The original arguments used for assistance have now all been nullified – yet despite today’s announcements of significant cuts elsewhere, the assistance will continue.

The Rudd government estimates the budget impact of the change to an ETS to be $3.8 billion in lost income and have outlined measures they say will save $3.9 billion in order to pay for it.

Among the measures to ensure revenue neutrality include saving $1.8 billion from changes to the car fringe benefits tax and cutting public service jobs.

More savings occur from returning unallocated funds under the Biodiversity Fund, Carbon Farming Futures and Clean Technology programs. The issue of why these funds were never allocated has not been broached.

The government is also, wisely, cutting funding for the Energy Security Fund and the Coal Sector Jobs Package. These programs support emissions-intensive electricity generators and the high-emitting coal mines to transition to a lower-emissions profile and originally included a buy-out scheme for the dirtiest coal-fired power stations.

While reducing funding in this area is a positive move, it highlights that the carbon price, even as it currently stands, has had little impact on the viability of the worst emitters. Certainly, at the new $6 per tonne, little transition assistance is needed.

Through all this, the emissions-intensive trade-exposed industries have been left untouched. Converting to a floating carbon price will see the price decrease to the international level, which is currently around $6 per tonne.
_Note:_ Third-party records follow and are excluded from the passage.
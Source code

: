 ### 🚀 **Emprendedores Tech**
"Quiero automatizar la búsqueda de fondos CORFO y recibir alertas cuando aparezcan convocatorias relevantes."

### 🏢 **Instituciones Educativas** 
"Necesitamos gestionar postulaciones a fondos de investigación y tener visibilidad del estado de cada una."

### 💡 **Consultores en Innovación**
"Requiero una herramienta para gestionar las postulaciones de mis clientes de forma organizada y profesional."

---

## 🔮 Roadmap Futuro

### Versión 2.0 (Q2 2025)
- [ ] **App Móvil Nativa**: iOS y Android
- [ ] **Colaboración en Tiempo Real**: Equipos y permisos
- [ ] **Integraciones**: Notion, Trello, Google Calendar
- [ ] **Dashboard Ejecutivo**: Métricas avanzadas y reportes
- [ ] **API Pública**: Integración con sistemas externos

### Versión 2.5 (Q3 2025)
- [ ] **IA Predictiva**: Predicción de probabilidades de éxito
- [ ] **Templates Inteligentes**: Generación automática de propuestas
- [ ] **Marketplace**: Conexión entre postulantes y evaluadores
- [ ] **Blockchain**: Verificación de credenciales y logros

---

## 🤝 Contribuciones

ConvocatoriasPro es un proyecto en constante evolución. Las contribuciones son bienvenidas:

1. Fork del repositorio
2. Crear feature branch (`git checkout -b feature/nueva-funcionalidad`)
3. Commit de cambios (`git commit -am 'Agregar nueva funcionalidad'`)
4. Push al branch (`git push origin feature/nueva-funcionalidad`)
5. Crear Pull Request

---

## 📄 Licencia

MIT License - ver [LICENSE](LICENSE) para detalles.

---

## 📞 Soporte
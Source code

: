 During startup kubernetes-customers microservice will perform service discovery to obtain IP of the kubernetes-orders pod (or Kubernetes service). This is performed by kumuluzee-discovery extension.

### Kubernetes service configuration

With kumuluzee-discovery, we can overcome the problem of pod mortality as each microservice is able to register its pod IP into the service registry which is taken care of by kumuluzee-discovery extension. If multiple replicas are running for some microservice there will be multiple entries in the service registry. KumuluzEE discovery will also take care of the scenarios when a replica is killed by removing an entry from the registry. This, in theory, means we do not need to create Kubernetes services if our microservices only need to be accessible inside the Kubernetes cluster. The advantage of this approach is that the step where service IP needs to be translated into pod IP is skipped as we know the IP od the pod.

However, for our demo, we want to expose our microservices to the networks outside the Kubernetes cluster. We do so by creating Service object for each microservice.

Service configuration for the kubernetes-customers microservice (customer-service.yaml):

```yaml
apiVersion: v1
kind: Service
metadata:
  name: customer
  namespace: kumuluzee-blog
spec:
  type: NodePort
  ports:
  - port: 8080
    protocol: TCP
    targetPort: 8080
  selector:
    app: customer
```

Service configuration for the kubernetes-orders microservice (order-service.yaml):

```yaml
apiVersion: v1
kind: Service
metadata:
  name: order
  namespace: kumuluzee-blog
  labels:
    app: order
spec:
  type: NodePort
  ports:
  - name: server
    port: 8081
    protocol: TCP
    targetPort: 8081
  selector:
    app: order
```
This means their industry assistance will remain, yet their carbon liability will fall by 75%.

A far simpler way to cover the budget would be to make these polluters pay for the external cost of all their emissions even if, and especially since, this is only $6 per tonne.
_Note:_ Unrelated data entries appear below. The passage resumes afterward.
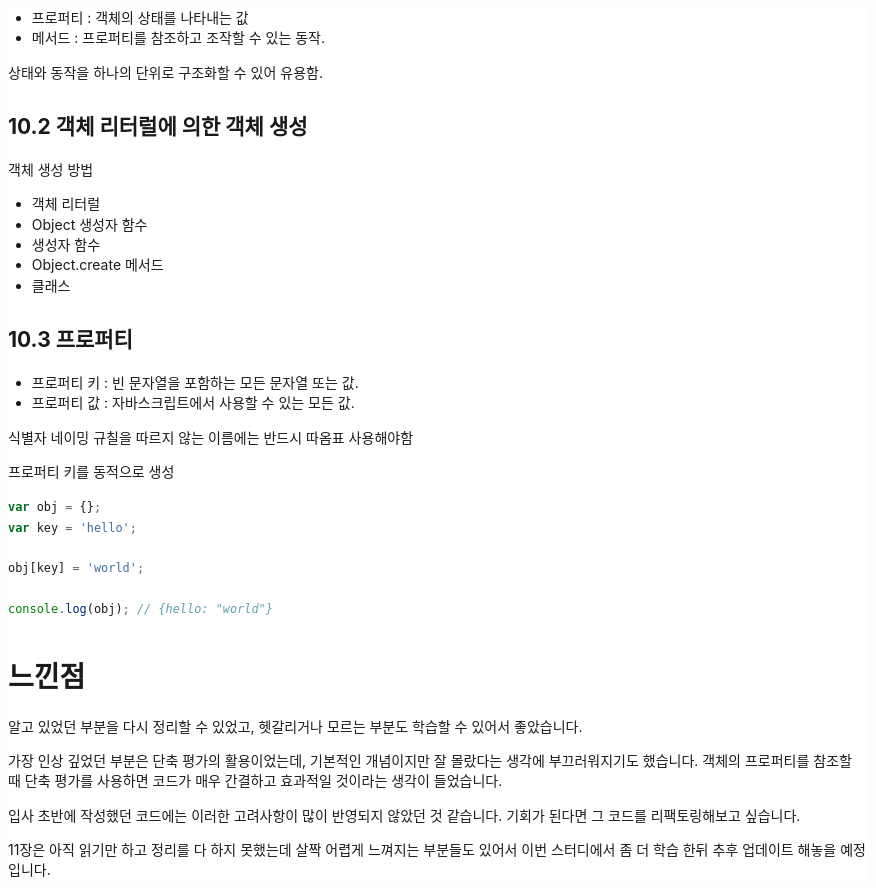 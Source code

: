- 프로퍼티 : 객체의 상태를 나타내는 값
- 메서드 : 프로퍼티를 참조하고 조작할 수 있는 동작.

상태와 동작을 하나의 단위로 구조화할 수 있어 유용함.

## 10.2 객체 리터럴에 의한 객체 생성

 

객체 생성 방법

- 객체 리터럴
- Object 생성자 함수
- 생성자 함수
- Object.create 메서드
- 클래스

## 10.3 프로퍼티

- 프로퍼티 키 : 빈 문자열을 포함하는 모든 문자열 또는 값.
- 프로퍼티 값 : 자바스크립트에서 사용할 수 있는 모든 값.

식별자 네이밍 규칠을 따르지 않는 이름에는 반드시 따옴표 사용해야함

프로퍼티 키를 동적으로 생성

```jsx
var obj = {};
var key = 'hello';

obj[key] = 'world';

console.log(obj); // {hello: "world"}
```

# 느낀점

알고 있었던 부분을 다시 정리할 수 있었고, 헷갈리거나 모르는 부분도 학습할 수 있어서 좋았습니다.

가장 인상 깊었던 부분은 단축 평가의 활용이었는데, 기본적인 개념이지만 잘 몰랐다는 생각에 부끄러워지기도 했습니다. 객체의 프로퍼티를 참조할 때 단축 평가를 사용하면 코드가 매우 간결하고 효과적일 것이라는 생각이 들었습니다.

입사 초반에 작성했던 코드에는 이러한 고려사항이 많이 반영되지 않았던 것 같습니다. 기회가 된다면 그 코드를 리팩토링해보고 싶습니다.

11장은 아직 읽기만 하고 정리를 다 하지 못했는데 살짝 어렵게 느껴지는 부분들도 있어서 이번 스터디에서 좀 더 학습 한뒤 추후 업데이트 해놓을 예정입니다.
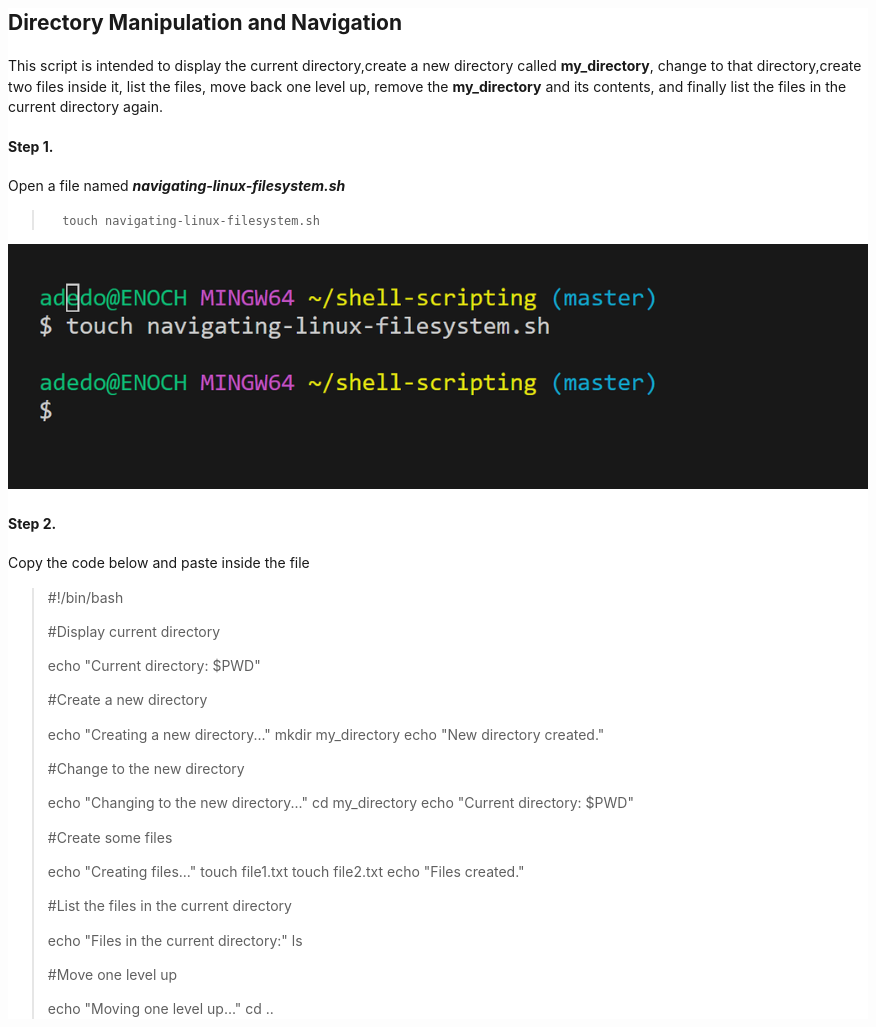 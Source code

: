 
## Directory Manipulation and Navigation
This script is intended to display the current directory,create a new directory called **my_directory**, change to that directory,create two files inside it, list the files, move back one level up, remove the **my_directory** and its contents, and finally list the files in the current directory again.

#### Step 1.
Open a file named ***navigating-linux-filesystem.sh***
>       touch navigating-linux-filesystem.sh
![Alt text](<Images/D MANIP 1.png>)

#### Step 2.
Copy the code below and paste inside the file

> #!/bin/bash
>
> #Display current directory
>
> echo "Current directory: $PWD"
>
> #Create a new directory
>
> echo "Creating a new directory..."
> mkdir my_directory
> echo "New directory created."
>
> #Change to the new directory
>
>
> echo "Changing to the new directory..."
> cd my_directory
> echo "Current directory: $PWD"
>
> #Create some files
>
> echo "Creating files..."
> touch file1.txt
> touch file2.txt
> echo "Files created."
>
> #List the files in the current directory
>
> echo "Files in the current directory:"
> ls
>
> #Move one level up
>
> echo "Moving one level up..."
> cd ..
Logically, a review of the assistance is needed this year. These industries were given unprecedented and largely unjustifiable concessions in the Gillard government’s Clean Energy Future policy. Concessions were provided in the form of free permits. For example, high emissions-intensive industries such as raw steel, cement clinker, and aluminium smelting received 94.5% of their carbon permits for free. Medium emissions-intensive industries such as alumina and oil refining, liquefied natural gas and coal mining received up to 66% of their permits for free.

The argument for the concessions at the time revolved around the impact of the carbon price on the competitiveness of Australian companies in international markets. It was argued that since companies in China and other countries were not paying a carbon price, this disadvantaged Australian companies and effectively sent production and therefore jobs overseas.

Moreover, trade-exposed industries were said to be already struggling under the high Australian dollar and high commodity prices, reducing the competitiveness of Australian producers and increasing their input prices respectively. The global financial crisis was also used to argue for higher levels of assistance than originally proposed under the first Rudd government’s Carbon Pollution Reduction Scheme.

All these arguments have now been largely nullified. The exchange rate is now around 15% below the levels experienced when the policy was being negotiated in 2011. Commodity prices are now much lower and had reached their peak at that time. China has also commenced the first of seven pilot emissions-trading schemes; it plans to implement a full national scheme by 2015.

More importantly, the cost effect of the carbon price itself will now be much lower, although the Grattan Institute, even when they assumed a price of $35 per tonne, found little reason for the assistance provided to begin with.

Under the original Clean Energy Future policy, the assistance provided to industry was to be reviewed in 2014-15 with the reviewers considering whether an alternative assistance pattern would meet program objectives more effectively. The intended review was obviously timed to coincide with and prepare for the conversion to a floating price in July 2015.

Now, with the conversion occurring in July 2014, industry assistance should also be reviewed earlier. This is allowed under the policy.

Of course, the industry assistance was, in the words of the Government, “guaranteed” for five years with three years notice required for any changes.

However, the Australian public were also promised a fixed price until 2015, a price floor of $15 for three years thereafter, $946 million allocated to the Biodiversity Fund and $1.2 billion allocated to the Clean Technology Program.

These important provisions have been changed or scrapped and the industry assistance could also be changed given the political will.